Repair station manual.

(a) A certificated repair station must prepare and follow a repair station manual acceptable to the FAA.

(b) A certificated repair station must maintain a current repair station manual.

(c) A certificated repair station's current repair station manual must be accessible for use by repair station personnel required by subpart D of this part.

(d) A certificated repair station must provide to its certificate holding district office the current repair station manual in a format acceptable to the FAA.

(e) A certificated repair station must notify its certificate holding district office of each revision of its repair station manual in accordance with the procedures required by § 145.209(j).

Repair station manual contents.

A certificated repair station's manual must include the following:

(a) An organizational chart identifying—

(1) Each management position with authority to act on behalf of the repair station,

(2) The area of responsibility assigned to each management position, and

(3) The duties, responsibilities, and authority of each management position;

(b) Procedures for maintaining and revising the rosters required by § 145.161;

(c) A description of the certificated repair station's operations, including the housing, facilities, equipment, and materials as required by subpart C of this part;

(d) Procedures for—

(1) Revising the capability list provided for in § 145.215 and notifying the certificate holding district office of revisions to the list, including how often the certificate holding district office will be notified of revisions; and

(2) The self-evaluation required under § 145.215(c) for revising the capability list, including methods and frequency of such evaluations, and procedures for reporting the results to the appropriate manager for review and action;

(e) Procedures for revising the training program required by § 145.163 and submitting revisions to the certificate holding district office for approval;

(f) Procedures to govern work performed at another location in accordance with § 145.203;

(g) Procedures for maintenance, preventive maintenance, or alterations performed under § 145.205;

(h)Procedures for—

(1) Maintaining and revising the contract maintenance information required by § 145.217(a)(2)(i), including submitting revisions to the certificate holding district office for approval; and

(2) Maintaining and revising the contract maintenance information required by § 145.217(a)(2)(ii) and notifying the certificate holding district office of revisions to this information, including how often the certificate holding district office will be notified of revisions;

(i) A description of the required records and the recordkeeping system used to obtain, store, and retrieve the required records;

(j) Procedures for revising the repair station's manual and notifying its certificate holding district office of revisions to the manual, including how often the certificate holding district office will be notified of revisions; and

(k) A description of the system used to identify and control sections of the repair station manual.

Quality control system.

(a) A certificated repair station must establish and maintain a quality control system acceptable to the FAA that ensures the airworthiness of the articles on which the repair station or any of its contractors performs maintenance, preventive maintenance, or alterations.

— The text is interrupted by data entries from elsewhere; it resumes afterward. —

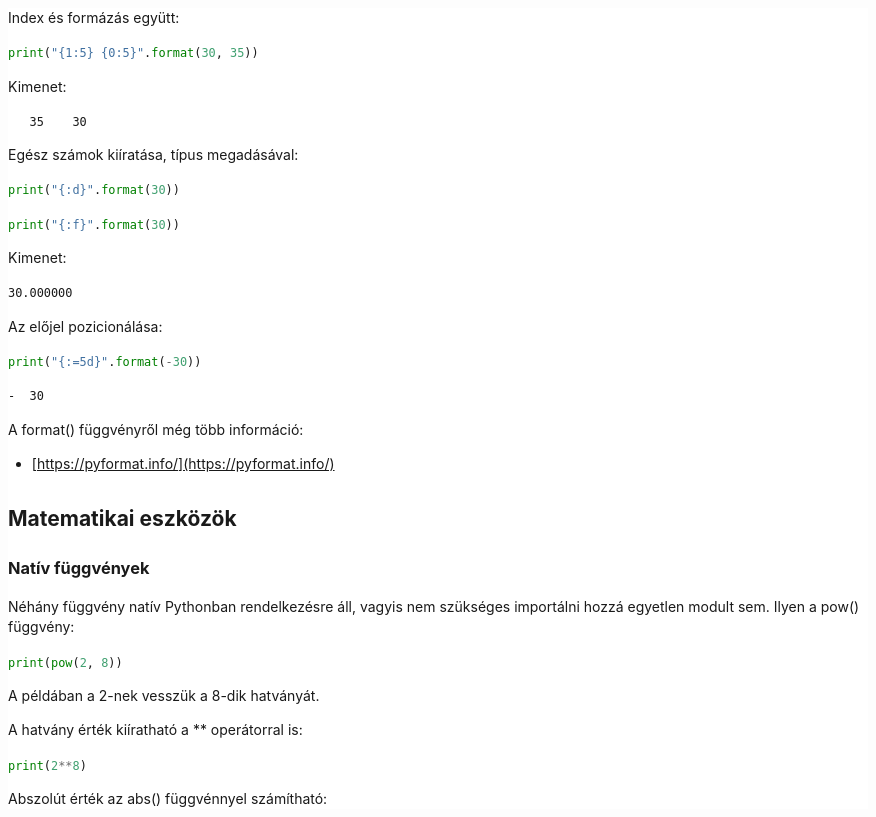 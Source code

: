 Index és formázás együtt:

```python
print("{1:5} {0:5}".format(30, 35))
```

Kimenet:

```cmd
   35    30
```

Egész számok kiíratása, típus megadásával:

```python
print("{:d}".format(30))
```

```python
print("{:f}".format(30))
```

Kimenet:

```cmd
30.000000
```

Az előjel pozicionálása:

```python
print("{:=5d}".format(-30))
```

```cmd
-  30
```

A format() függvényről még több információ:

* [https://pyformat.info/](https://pyformat.info/)

## Matematikai eszközök

### Natív függvények

Néhány függvény natív Pythonban rendelkezésre áll, vagyis nem szükséges importálni hozzá egyetlen modult sem. Ilyen a pow() függvény:

```python
print(pow(2, 8))
```

A példában a 2-nek vesszük a 8-dik hatványát.

A hatvány érték kiíratható a ** operátorral is:

```python
print(2**8)
```

Abszolút érték az abs() függvénnyel számítható:
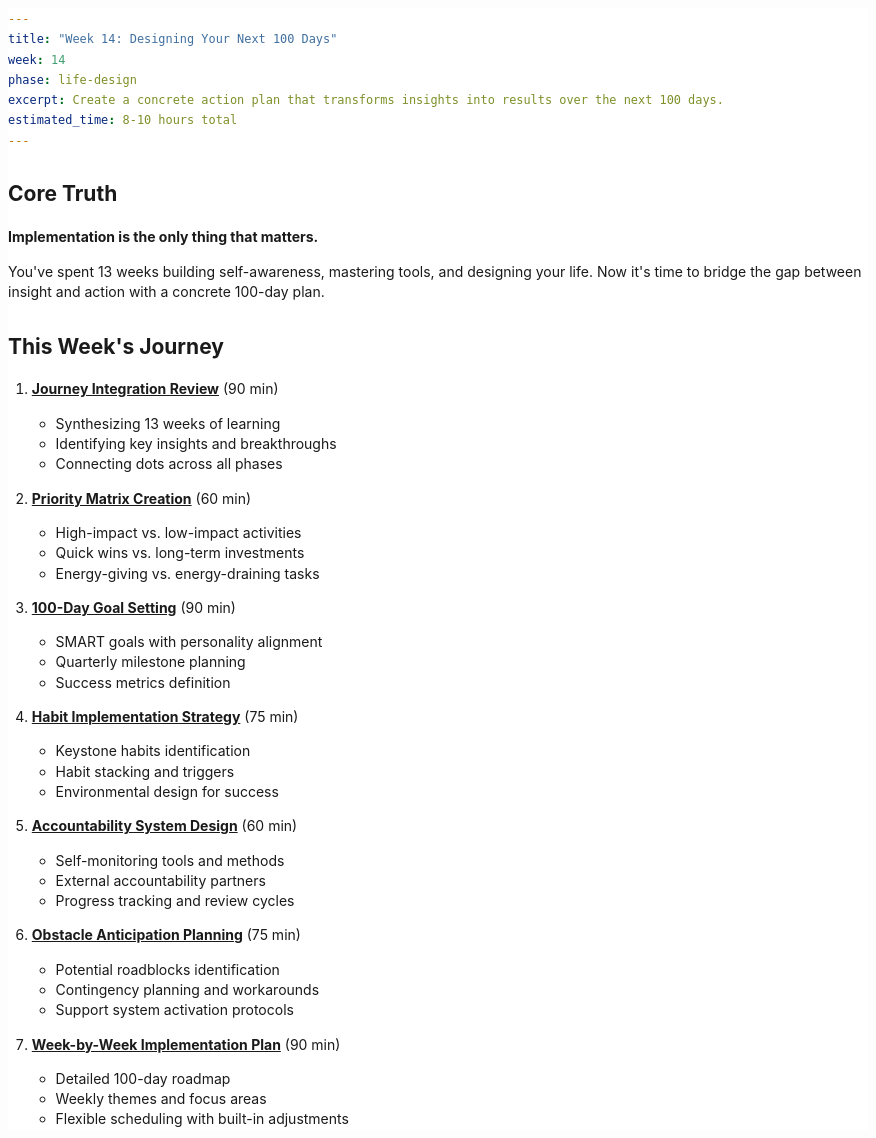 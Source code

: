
 ```yaml
---
title: "Week 14: Designing Your Next 100 Days"
week: 14
phase: life-design
excerpt: Create a concrete action plan that transforms insights into results over the next 100 days.
estimated_time: 8-10 hours total
---
```


## Core Truth

**Implementation is the only thing that matters.**

You've spent 13 weeks building self-awareness, mastering tools, and designing your life. Now it's time to bridge the gap between insight and action with a concrete 100-day plan.

## This Week's Journey

1. [**Journey Integration Review**](./01-journey-integration) (90 min)
   - Synthesizing 13 weeks of learning
   - Identifying key insights and breakthroughs
   - Connecting dots across all phases

2. [**Priority Matrix Creation**](./02-priority-matrix) (60 min)
   - High-impact vs. low-impact activities
   - Quick wins vs. long-term investments
   - Energy-giving vs. energy-draining tasks

3. [**100-Day Goal Setting**](./03-goal-setting) (90 min)
   - SMART goals with personality alignment
   - Quarterly milestone planning
   - Success metrics definition

4. [**Habit Implementation Strategy**](./04-habit-implementation) (75 min)
   - Keystone habits identification
   - Habit stacking and triggers
   - Environmental design for success

5. [**Accountability System Design**](./05-accountability-systems) (60 min)
   - Self-monitoring tools and methods
   - External accountability partners
   - Progress tracking and review cycles

6. [**Obstacle Anticipation Planning**](./06-obstacle-planning) (75 min)
   - Potential roadblocks identification
   - Contingency planning and workarounds
   - Support system activation protocols

7. [**Week-by-Week Implementation Plan**](./07-weekly-planning) (90 min)
   - Detailed 100-day roadmap
   - Weekly themes and focus areas
   - Flexible scheduling with built-in adjustments

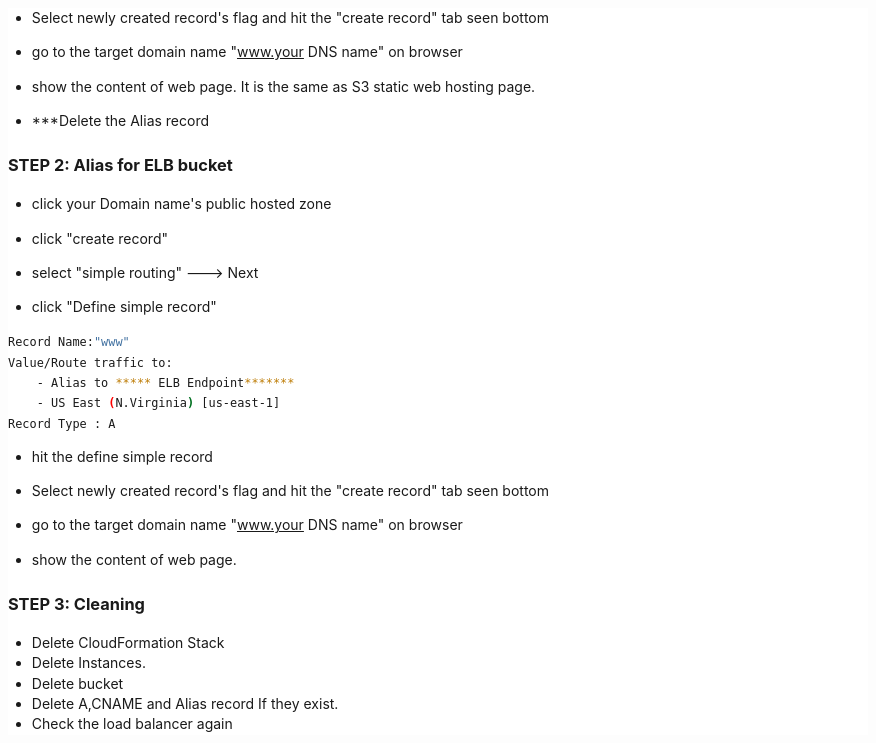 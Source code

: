 - Select newly created record's flag and hit the "create record" 
tab seen bottom


- go to the target domain name "www.your DNS name" on browser

- show the content of web page. It is the same as  S3 static web hosting page.

- ***Delete the Alias record 

### STEP 2: Alias for ELB bucket 

- click your Domain name's public hosted zone

- click "create record"

- select "simple routing" ---> Next

- click "Define simple record"

```bash
Record Name:"www"
Value/Route traffic to: 
    - Alias to ***** ELB Endpoint*******
    - US East (N.Virginia) [us-east-1]
Record Type : A
```
- hit the define simple record

- Select newly created record's flag and hit the "create record" 
tab seen bottom

- go to the target domain name "www.your DNS name" on browser

- show the content of web page. 

### STEP 3: Cleaning 
- Delete CloudFormation Stack
- Delete Instances.
- Delete bucket 
- Delete A,CNAME and Alias record If they exist. 
- Check the load balancer again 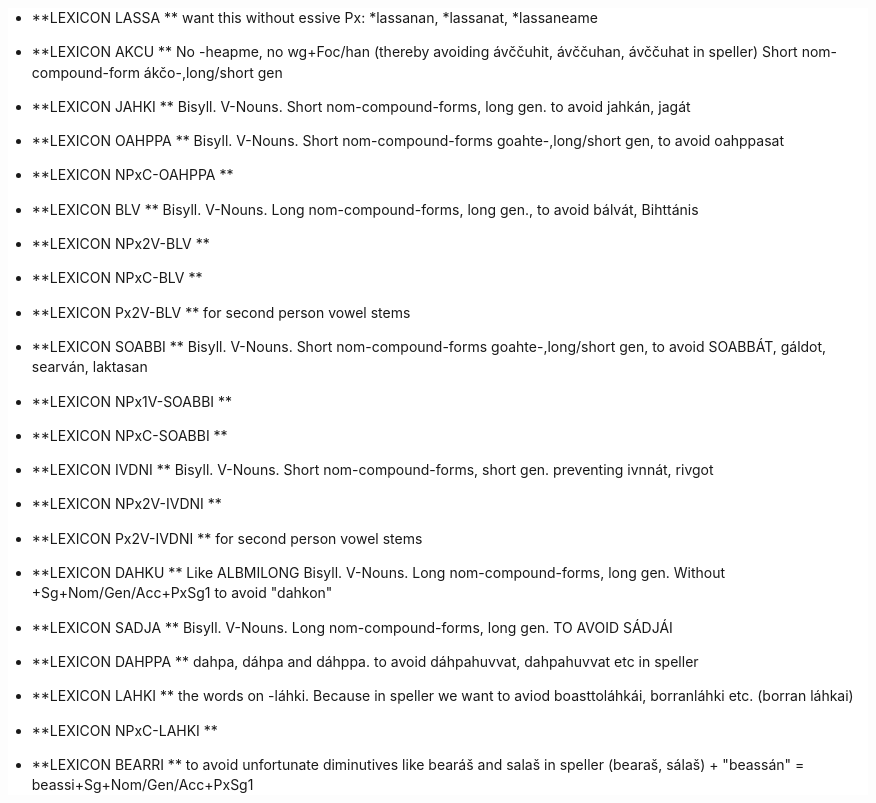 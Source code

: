  * **LEXICON LASSA **  want this without essive Px: *lassanan, *lassanat, *lassaneame

 * **LEXICON AKCU **  No -heapme, no wg+Foc/han (thereby avoiding ávččuhit, ávččuhan, ávččuhat in speller) Short nom-compound-form ákčo-,long/short gen

 * **LEXICON JAHKI ** Bisyll. V-Nouns. Short nom-compound-forms, long gen. to avoid jahkán, jagát

 * **LEXICON OAHPPA ** Bisyll. V-Nouns. Short nom-compound-forms goahte-,long/short gen, to avoid oahppasat


 * **LEXICON NPxC-OAHPPA **




 * **LEXICON BLV ** Bisyll. V-Nouns. Long nom-compound-forms, long gen., to avoid bálvát, Bihttánis


 * **LEXICON NPx2V-BLV **

 * **LEXICON NPxC-BLV **



 * **LEXICON Px2V-BLV   ** for second person vowel stems

 * **LEXICON SOABBI ** Bisyll. V-Nouns. Short nom-compound-forms goahte-,long/short gen, to avoid SOABBÁT, gáldot, searván, laktasan




 * **LEXICON NPx1V-SOABBI **


 * **LEXICON NPxC-SOABBI **


 * **LEXICON IVDNI ** Bisyll. V-Nouns. Short nom-compound-forms, short gen. preventing ivnnát, rivgot



 * **LEXICON NPx2V-IVDNI **

 * **LEXICON Px2V-IVDNI   ** for second person vowel stems


 * **LEXICON DAHKU ** Like ALBMILONG Bisyll. V-Nouns. Long nom-compound-forms, long gen. Without +Sg+Nom/Gen/Acc+PxSg1 to avoid "dahkon"


 * **LEXICON SADJA ** Bisyll. V-Nouns. Long nom-compound-forms, long gen. TO AVOID SÁDJÁI


 * **LEXICON DAHPPA ** dahpa, dáhpa and dáhppa. to avoid dáhpahuvvat, dahpahuvvat etc in speller

 * **LEXICON LAHKI  ** the words on -láhki. Because in speller we want to aviod boasttoláhkái, borranláhki etc. (borran láhkai)




 * **LEXICON NPxC-LAHKI **



 * **LEXICON BEARRI **  to avoid unfortunate diminutives like bearáš and salaš in speller (bearaš, sálaš) +  "beassán" = beassi+Sg+Nom/Gen/Acc+PxSg1
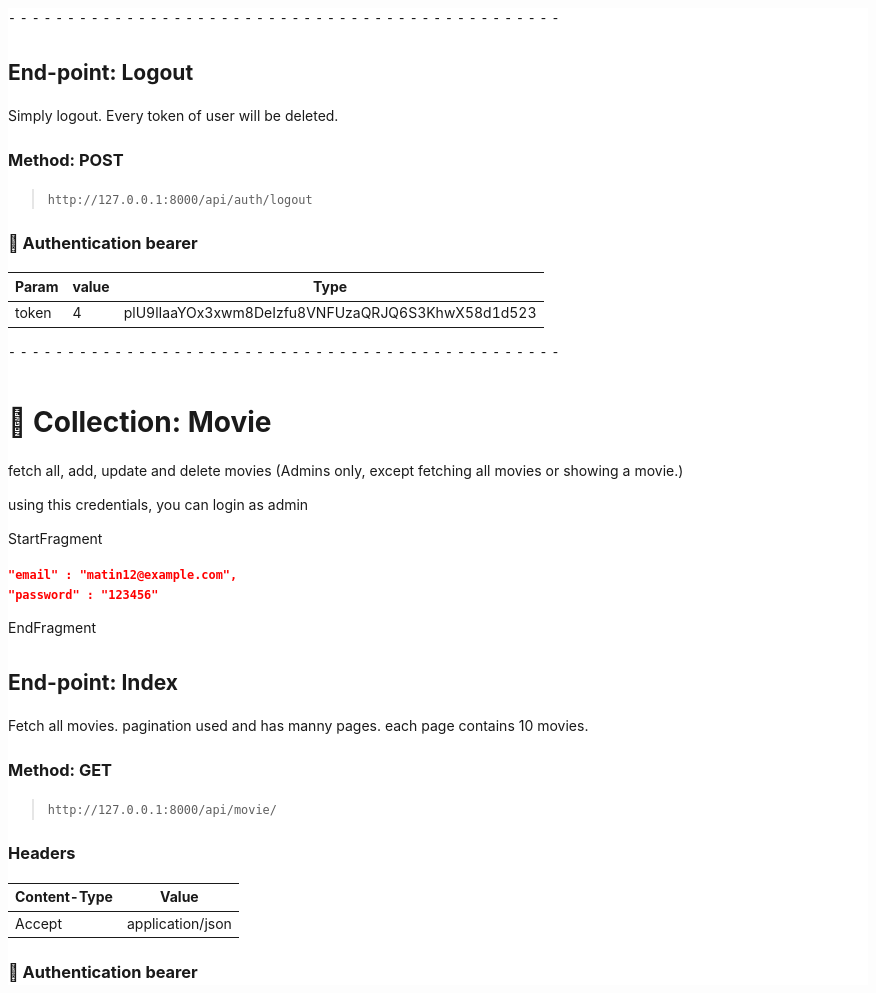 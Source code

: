 
⁃ ⁃ ⁃ ⁃ ⁃ ⁃ ⁃ ⁃ ⁃ ⁃ ⁃ ⁃ ⁃ ⁃ ⁃ ⁃ ⁃ ⁃ ⁃ ⁃ ⁃ ⁃ ⁃ ⁃ ⁃ ⁃ ⁃ ⁃ ⁃ ⁃ ⁃ ⁃ ⁃ ⁃ ⁃ ⁃ ⁃ ⁃ ⁃ ⁃ ⁃ ⁃ ⁃ ⁃ ⁃ ⁃ ⁃

## End-point: Logout
Simply logout. Every token of user will be deleted.
### Method: POST
>```
>http://127.0.0.1:8000/api/auth/logout
>```
### 🔑 Authentication bearer

|Param|value|Type|
|---|---|---|
|token|4|plU9lIaaYOx3xwm8DeIzfu8VNFUzaQRJQ6S3KhwX58d1d523|string|



⁃ ⁃ ⁃ ⁃ ⁃ ⁃ ⁃ ⁃ ⁃ ⁃ ⁃ ⁃ ⁃ ⁃ ⁃ ⁃ ⁃ ⁃ ⁃ ⁃ ⁃ ⁃ ⁃ ⁃ ⁃ ⁃ ⁃ ⁃ ⁃ ⁃ ⁃ ⁃ ⁃ ⁃ ⁃ ⁃ ⁃ ⁃ ⁃ ⁃ ⁃ ⁃ ⁃ ⁃ ⁃ ⁃ ⁃
# 📁 Collection: Movie 
fetch all, add, update and delete movies (Admins only, except fetching all movies or showing a movie.)

using this credentials, you can login as admin

StartFragment

``` json
"email" : "matin12@example.com",
"password" : "123456"

 ```

EndFragment 


## End-point: Index
Fetch all movies. pagination used and has manny pages. each page contains 10 movies.
### Method: GET
>```
>http://127.0.0.1:8000/api/movie/
>```
### Headers

|Content-Type|Value|
|---|---|
|Accept|application/json|


### 🔑 Authentication bearer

(b) Repair station personnel must follow the quality control system when performing maintenance, preventive maintenance, or alterations under the repair station certificate and operations specifications.

(c) A certificated repair station must prepare and keep current a quality control manual in a format acceptable to the FAA that includes the following:

(1) A description of the system and procedures used for—

(i) Inspecting incoming raw materials to ensure acceptable quality;

(ii) Performing preliminary inspection of all articles that are maintained;

(iii) Inspecting all articles that have been involved in an accident for hidden damage before maintenance, preventive maintenance, or alteration is performed;

(iv) Establishing and maintaining proficiency of inspection personnel;

(v) Establishing and maintaining current technical data for maintaining articles;

(vi) Qualifying and surveilling noncertificated persons who perform maintenance, prevention maintenance, or alterations for the repair station;

(vii) Performing final inspection and return to service of maintained articles;

(viii) Calibrating measuring and test equipment used in maintaining articles, including the intervals at which the equipment will be calibrated; and

(ix) Taking corrective action on deficiencies;

(2) References, where applicable, to the manufacturer's inspection standards for a particular article, including reference to any data specified by that manufacturer;

(3) A sample of the inspection and maintenance forms and instructions for completing such forms or a reference to a separate forms manual; and

(4) Procedures for revising the quality control manual required under this section and notifying the certificate holding district office of the revisions, including how often the certificate holding district office will be notified of revisions.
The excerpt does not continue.